> **Task item**
Using the data below, output the first line and every line after it up to and including the line containing "- begun work on 'Contacts' page", exactly as written and with nothing added.

(Extracted records)
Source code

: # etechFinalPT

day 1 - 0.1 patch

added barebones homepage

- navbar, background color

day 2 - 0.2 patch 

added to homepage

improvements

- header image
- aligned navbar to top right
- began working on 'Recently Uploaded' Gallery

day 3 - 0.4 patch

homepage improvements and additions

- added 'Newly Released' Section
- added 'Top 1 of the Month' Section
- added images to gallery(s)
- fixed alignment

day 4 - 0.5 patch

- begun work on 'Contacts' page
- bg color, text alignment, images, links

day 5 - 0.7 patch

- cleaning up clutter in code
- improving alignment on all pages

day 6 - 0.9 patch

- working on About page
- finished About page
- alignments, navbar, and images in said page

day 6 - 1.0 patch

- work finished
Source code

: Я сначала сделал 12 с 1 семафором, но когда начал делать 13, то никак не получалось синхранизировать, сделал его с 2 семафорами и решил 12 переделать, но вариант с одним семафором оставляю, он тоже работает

> **Solution to the exercise**
Source code

: # etechFinalPT

day 1 - 0.1 patch

added barebones homepage

- navbar, background color

day 2 - 0.2 patch 

added to homepage

improvements

- header image
- aligned navbar to top right
- began working on 'Recently Uploaded' Gallery

day 3 - 0.4 patch

homepage improvements and additions

- added 'Newly Released' Section
- added 'Top 1 of the Month' Section
- added images to gallery(s)
- fixed alignment

day 4 - 0.5 patch

- begun work on 'Contacts' page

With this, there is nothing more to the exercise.